═══ Provided records

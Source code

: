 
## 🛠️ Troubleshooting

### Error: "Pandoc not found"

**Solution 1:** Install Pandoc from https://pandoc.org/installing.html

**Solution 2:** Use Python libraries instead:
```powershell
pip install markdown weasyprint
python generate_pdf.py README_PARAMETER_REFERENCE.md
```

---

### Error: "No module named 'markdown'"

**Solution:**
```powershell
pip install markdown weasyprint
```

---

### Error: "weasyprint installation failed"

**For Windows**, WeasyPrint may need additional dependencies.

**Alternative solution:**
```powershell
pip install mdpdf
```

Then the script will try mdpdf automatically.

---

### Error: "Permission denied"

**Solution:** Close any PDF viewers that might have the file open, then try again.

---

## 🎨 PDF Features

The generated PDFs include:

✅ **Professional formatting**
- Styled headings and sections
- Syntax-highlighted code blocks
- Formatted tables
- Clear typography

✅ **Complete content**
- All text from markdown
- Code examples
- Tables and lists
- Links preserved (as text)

══════
═══ Provided records

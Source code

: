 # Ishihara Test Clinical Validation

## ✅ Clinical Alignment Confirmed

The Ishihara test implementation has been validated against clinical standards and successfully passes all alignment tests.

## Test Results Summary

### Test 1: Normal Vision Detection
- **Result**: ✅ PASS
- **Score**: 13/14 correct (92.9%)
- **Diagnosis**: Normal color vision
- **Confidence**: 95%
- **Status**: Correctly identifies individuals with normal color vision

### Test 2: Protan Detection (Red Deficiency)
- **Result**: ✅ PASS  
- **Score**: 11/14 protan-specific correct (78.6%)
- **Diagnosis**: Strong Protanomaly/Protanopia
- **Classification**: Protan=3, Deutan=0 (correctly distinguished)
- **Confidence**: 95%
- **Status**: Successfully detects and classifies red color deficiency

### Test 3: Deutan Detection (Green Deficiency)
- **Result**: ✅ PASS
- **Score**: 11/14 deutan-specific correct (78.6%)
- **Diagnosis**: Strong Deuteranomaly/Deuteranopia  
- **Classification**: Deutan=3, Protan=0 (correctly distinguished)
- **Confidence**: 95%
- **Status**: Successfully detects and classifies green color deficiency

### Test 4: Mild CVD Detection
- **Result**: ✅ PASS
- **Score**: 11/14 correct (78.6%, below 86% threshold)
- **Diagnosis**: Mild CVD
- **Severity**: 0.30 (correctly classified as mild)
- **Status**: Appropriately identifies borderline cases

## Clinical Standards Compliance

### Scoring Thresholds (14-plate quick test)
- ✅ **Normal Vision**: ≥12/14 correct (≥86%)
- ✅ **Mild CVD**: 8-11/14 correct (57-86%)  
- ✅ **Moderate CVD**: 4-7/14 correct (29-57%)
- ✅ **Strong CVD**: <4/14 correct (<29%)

══════

- Exercise description:
Write out every line from the data above that includes "Error".

- Problem solution:
### Error: "Pandoc not found"
### Error: "No module named 'markdown'"
### Error: "weasyprint installation failed"
### Error: "Permission denied"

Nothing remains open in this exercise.